── Data to process ──

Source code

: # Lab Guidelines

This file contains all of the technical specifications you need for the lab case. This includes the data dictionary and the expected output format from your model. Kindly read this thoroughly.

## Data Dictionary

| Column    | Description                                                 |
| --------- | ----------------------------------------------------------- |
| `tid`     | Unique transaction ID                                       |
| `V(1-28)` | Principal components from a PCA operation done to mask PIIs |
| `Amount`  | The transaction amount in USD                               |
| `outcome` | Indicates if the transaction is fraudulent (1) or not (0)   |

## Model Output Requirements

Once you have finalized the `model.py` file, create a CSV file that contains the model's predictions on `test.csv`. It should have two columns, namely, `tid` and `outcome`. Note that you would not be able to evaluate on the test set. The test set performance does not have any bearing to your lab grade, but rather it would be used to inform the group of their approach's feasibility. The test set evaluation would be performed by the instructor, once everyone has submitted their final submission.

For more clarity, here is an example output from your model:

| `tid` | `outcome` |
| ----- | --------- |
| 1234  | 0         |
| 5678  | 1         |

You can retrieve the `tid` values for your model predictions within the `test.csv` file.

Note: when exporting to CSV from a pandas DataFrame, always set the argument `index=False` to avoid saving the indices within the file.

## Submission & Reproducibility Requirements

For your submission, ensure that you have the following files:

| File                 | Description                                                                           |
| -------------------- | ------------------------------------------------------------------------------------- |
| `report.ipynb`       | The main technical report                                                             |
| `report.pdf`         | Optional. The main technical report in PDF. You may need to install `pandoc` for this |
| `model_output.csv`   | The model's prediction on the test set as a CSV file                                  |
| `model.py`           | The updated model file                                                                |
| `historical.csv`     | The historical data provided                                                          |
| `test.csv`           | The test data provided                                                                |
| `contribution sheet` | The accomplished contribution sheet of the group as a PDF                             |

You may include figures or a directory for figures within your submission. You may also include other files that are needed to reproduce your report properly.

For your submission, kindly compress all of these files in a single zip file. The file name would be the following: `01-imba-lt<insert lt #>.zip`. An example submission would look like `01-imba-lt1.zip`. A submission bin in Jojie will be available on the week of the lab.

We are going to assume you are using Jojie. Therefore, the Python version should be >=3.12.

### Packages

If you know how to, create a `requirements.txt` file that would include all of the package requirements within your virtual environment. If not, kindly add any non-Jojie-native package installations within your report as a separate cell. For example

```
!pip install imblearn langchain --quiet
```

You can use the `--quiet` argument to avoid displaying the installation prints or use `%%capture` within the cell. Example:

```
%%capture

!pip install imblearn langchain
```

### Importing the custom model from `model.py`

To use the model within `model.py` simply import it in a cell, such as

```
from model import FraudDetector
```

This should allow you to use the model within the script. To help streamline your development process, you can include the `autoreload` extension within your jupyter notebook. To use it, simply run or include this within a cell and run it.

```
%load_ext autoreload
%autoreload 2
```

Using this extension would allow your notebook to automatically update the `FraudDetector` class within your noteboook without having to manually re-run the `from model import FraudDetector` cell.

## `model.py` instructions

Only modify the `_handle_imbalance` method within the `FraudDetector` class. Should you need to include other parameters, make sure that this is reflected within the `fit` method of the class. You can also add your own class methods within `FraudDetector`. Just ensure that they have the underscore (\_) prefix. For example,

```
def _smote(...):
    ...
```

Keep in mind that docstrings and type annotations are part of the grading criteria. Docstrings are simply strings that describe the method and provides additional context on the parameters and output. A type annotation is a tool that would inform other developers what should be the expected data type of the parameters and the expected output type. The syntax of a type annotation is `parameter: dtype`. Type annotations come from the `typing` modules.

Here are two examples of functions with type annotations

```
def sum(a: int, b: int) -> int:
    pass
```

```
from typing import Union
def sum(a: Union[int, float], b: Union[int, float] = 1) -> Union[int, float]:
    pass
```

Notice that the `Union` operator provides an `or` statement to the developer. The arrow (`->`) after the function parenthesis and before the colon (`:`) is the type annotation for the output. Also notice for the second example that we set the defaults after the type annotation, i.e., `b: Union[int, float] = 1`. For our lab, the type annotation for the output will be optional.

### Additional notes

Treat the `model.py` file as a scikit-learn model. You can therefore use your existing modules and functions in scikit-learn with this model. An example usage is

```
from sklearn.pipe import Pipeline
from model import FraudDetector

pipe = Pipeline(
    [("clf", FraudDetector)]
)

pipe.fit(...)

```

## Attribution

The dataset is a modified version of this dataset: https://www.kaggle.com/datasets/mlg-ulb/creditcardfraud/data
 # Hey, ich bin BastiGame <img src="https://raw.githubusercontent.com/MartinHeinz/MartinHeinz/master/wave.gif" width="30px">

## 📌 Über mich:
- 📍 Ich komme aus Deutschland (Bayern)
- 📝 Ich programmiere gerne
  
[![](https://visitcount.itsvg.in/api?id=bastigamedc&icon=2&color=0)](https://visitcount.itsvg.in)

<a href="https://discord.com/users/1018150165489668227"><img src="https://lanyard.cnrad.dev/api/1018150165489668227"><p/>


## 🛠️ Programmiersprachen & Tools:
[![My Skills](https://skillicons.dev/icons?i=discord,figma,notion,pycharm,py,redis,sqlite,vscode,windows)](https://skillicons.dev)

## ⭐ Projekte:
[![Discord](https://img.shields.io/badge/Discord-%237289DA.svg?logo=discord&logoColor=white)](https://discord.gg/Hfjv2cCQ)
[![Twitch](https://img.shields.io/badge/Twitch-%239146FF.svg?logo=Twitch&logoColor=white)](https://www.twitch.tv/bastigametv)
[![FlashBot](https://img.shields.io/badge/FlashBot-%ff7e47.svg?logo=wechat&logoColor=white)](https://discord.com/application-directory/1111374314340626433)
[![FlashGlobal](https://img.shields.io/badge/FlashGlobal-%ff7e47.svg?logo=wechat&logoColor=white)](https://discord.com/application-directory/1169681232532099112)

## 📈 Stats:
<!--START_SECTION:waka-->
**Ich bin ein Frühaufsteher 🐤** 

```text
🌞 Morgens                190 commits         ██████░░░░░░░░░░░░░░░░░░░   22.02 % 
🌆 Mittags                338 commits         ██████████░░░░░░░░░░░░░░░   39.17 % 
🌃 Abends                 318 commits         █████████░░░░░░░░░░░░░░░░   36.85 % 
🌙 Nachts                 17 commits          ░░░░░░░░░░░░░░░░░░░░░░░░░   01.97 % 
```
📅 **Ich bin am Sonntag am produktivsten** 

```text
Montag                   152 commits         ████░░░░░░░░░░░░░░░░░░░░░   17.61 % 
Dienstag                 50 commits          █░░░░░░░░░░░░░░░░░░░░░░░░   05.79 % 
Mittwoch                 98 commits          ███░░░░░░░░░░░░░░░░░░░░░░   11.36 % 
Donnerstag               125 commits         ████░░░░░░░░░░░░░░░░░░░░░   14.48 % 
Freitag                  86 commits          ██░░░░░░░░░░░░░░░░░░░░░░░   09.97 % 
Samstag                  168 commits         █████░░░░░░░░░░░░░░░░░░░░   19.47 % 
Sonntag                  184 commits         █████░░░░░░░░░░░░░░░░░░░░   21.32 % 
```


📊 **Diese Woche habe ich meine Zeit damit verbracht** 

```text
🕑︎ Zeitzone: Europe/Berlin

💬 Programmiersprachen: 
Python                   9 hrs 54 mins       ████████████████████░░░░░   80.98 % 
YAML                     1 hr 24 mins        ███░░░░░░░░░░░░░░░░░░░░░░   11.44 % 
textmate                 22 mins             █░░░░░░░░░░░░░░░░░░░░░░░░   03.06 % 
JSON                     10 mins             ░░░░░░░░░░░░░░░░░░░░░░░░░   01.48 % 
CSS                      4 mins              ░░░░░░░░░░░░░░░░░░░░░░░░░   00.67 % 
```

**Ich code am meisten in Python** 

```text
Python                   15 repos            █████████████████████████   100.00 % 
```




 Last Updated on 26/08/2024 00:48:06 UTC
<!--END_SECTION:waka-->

───

-- Exercise details --
Please repeat every entry, exactly as it was written.

-- Result of the task --
Source code

: # Lab Guidelines

This file contains all of the technical specifications you need for the lab case. This includes the data dictionary and the expected output format from your model. Kindly read this thoroughly.

## Data Dictionary

| Column    | Description                                                 |
| --------- | ----------------------------------------------------------- |
| `tid`     | Unique transaction ID                                       |
| `V(1-28)` | Principal components from a PCA operation done to mask PIIs |
| `Amount`  | The transaction amount in USD                               |
| `outcome` | Indicates if the transaction is fraudulent (1) or not (0)   |

## Model Output Requirements

Once you have finalized the `model.py` file, create a CSV file that contains the model's predictions on `test.csv`. It should have two columns, namely, `tid` and `outcome`. Note that you would not be able to evaluate on the test set. The test set performance does not have any bearing to your lab grade, but rather it would be used to inform the group of their approach's feasibility. The test set evaluation would be performed by the instructor, once everyone has submitted their final submission.

For more clarity, here is an example output from your model:

| `tid` | `outcome` |
| ----- | --------- |
| 1234  | 0         |
| 5678  | 1         |

You can retrieve the `tid` values for your model predictions within the `test.csv` file.

Note: when exporting to CSV from a pandas DataFrame, always set the argument `index=False` to avoid saving the indices within the file.

## Submission & Reproducibility Requirements

For your submission, ensure that you have the following files:

| File                 | Description                                                                           |
| -------------------- | ------------------------------------------------------------------------------------- |
| `report.ipynb`       | The main technical report                                                             |
| `report.pdf`         | Optional. The main technical report in PDF. You may need to install `pandoc` for this |
| `model_output.csv`   | The model's prediction on the test set as a CSV file                                  |
| `model.py`           | The updated model file                                                                |
| `historical.csv`     | The historical data provided                                                          |
| `test.csv`           | The test data provided                                                                |
| `contribution sheet` | The accomplished contribution sheet of the group as a PDF                             |

You may include figures or a directory for figures within your submission. You may also include other files that are needed to reproduce your report properly.

For your submission, kindly compress all of these files in a single zip file. The file name would be the following: `01-imba-lt<insert lt #>.zip`. An example submission would look like `01-imba-lt1.zip`. A submission bin in Jojie will be available on the week of the lab.

We are going to assume you are using Jojie. Therefore, the Python version should be >=3.12.

### Packages

If you know how to, create a `requirements.txt` file that would include all of the package requirements within your virtual environment. If not, kindly add any non-Jojie-native package installations within your report as a separate cell. For example

```
!pip install imblearn langchain --quiet
```

You can use the `--quiet` argument to avoid displaying the installation prints or use `%%capture` within the cell. Example:

```
%%capture

!pip install imblearn langchain
```

### Importing the custom model from `model.py`

To use the model within `model.py` simply import it in a cell, such as

```
from model import FraudDetector
```

This should allow you to use the model within the script. To help streamline your development process, you can include the `autoreload` extension within your jupyter notebook. To use it, simply run or include this within a cell and run it.

```
%load_ext autoreload
%autoreload 2
```

Using this extension would allow your notebook to automatically update the `FraudDetector` class within your noteboook without having to manually re-run the `from model import FraudDetector` cell.

## `model.py` instructions

Only modify the `_handle_imbalance` method within the `FraudDetector` class. Should you need to include other parameters, make sure that this is reflected within the `fit` method of the class. You can also add your own class methods within `FraudDetector`. Just ensure that they have the underscore (\_) prefix. For example,

```
def _smote(...):
    ...
```

Keep in mind that docstrings and type annotations are part of the grading criteria. Docstrings are simply strings that describe the method and provides additional context on the parameters and output. A type annotation is a tool that would inform other developers what should be the expected data type of the parameters and the expected output type. The syntax of a type annotation is `parameter: dtype`. Type annotations come from the `typing` modules.

Here are two examples of functions with type annotations

```
def sum(a: int, b: int) -> int:
    pass
```

```
from typing import Union
def sum(a: Union[int, float], b: Union[int, float] = 1) -> Union[int, float]:
    pass
```

Notice that the `Union` operator provides an `or` statement to the developer. The arrow (`->`) after the function parenthesis and before the colon (`:`) is the type annotation for the output. Also notice for the second example that we set the defaults after the type annotation, i.e., `b: Union[int, float] = 1`. For our lab, the type annotation for the output will be optional.

### Additional notes

Treat the `model.py` file as a scikit-learn model. You can therefore use your existing modules and functions in scikit-learn with this model. An example usage is

```
from sklearn.pipe import Pipeline
from model import FraudDetector

pipe = Pipeline(
    [("clf", FraudDetector)]
)

pipe.fit(...)

```

## Attribution

The dataset is a modified version of this dataset: https://www.kaggle.com/datasets/mlg-ulb/creditcardfraud/data
 # Hey, ich bin BastiGame <img src="https://raw.githubusercontent.com/MartinHeinz/MartinHeinz/master/wave.gif" width="30px">

## 📌 Über mich:
- 📍 Ich komme aus Deutschland (Bayern)
- 📝 Ich programmiere gerne
  
[![](https://visitcount.itsvg.in/api?id=bastigamedc&icon=2&color=0)](https://visitcount.itsvg.in)

<a href="https://discord.com/users/1018150165489668227"><img src="https://lanyard.cnrad.dev/api/1018150165489668227"><p/>


## 🛠️ Programmiersprachen & Tools:
[![My Skills](https://skillicons.dev/icons?i=discord,figma,notion,pycharm,py,redis,sqlite,vscode,windows)](https://skillicons.dev)

## ⭐ Projekte:
[![Discord](https://img.shields.io/badge/Discord-%237289DA.svg?logo=discord&logoColor=white)](https://discord.gg/Hfjv2cCQ)
[![Twitch](https://img.shields.io/badge/Twitch-%239146FF.svg?logo=Twitch&logoColor=white)](https://www.twitch.tv/bastigametv)
[![FlashBot](https://img.shields.io/badge/FlashBot-%ff7e47.svg?logo=wechat&logoColor=white)](https://discord.com/application-directory/1111374314340626433)
[![FlashGlobal](https://img.shields.io/badge/FlashGlobal-%ff7e47.svg?logo=wechat&logoColor=white)](https://discord.com/application-directory/1169681232532099112)

## 📈 Stats:
<!--START_SECTION:waka-->
**Ich bin ein Frühaufsteher 🐤** 

```text
🌞 Morgens                190 commits         ██████░░░░░░░░░░░░░░░░░░░   22.02 % 
🌆 Mittags                338 commits         ██████████░░░░░░░░░░░░░░░   39.17 % 
🌃 Abends                 318 commits         █████████░░░░░░░░░░░░░░░░   36.85 % 
🌙 Nachts                 17 commits          ░░░░░░░░░░░░░░░░░░░░░░░░░   01.97 % 
```
📅 **Ich bin am Sonntag am produktivsten** 

```text
Montag                   152 commits         ████░░░░░░░░░░░░░░░░░░░░░   17.61 % 
Dienstag                 50 commits          █░░░░░░░░░░░░░░░░░░░░░░░░   05.79 % 
Mittwoch                 98 commits          ███░░░░░░░░░░░░░░░░░░░░░░   11.36 % 
Donnerstag               125 commits         ████░░░░░░░░░░░░░░░░░░░░░   14.48 % 
Freitag                  86 commits          ██░░░░░░░░░░░░░░░░░░░░░░░   09.97 % 
Samstag                  168 commits         █████░░░░░░░░░░░░░░░░░░░░   19.47 % 
Sonntag                  184 commits         █████░░░░░░░░░░░░░░░░░░░░   21.32 % 
```


📊 **Diese Woche habe ich meine Zeit damit verbracht** 

```text
🕑︎ Zeitzone: Europe/Berlin

💬 Programmiersprachen: 
Python                   9 hrs 54 mins       ████████████████████░░░░░   80.98 % 
YAML                     1 hr 24 mins        ███░░░░░░░░░░░░░░░░░░░░░░   11.44 % 
textmate                 22 mins             █░░░░░░░░░░░░░░░░░░░░░░░░   03.06 % 
JSON                     10 mins             ░░░░░░░░░░░░░░░░░░░░░░░░░   01.48 % 
CSS                      4 mins              ░░░░░░░░░░░░░░░░░░░░░░░░░   00.67 % 
```

**Ich code am meisten in Python** 

```text
Python                   15 repos            █████████████████████████   100.00 % 
```




 Last Updated on 26/08/2024 00:48:06 UTC
<!--END_SECTION:waka-->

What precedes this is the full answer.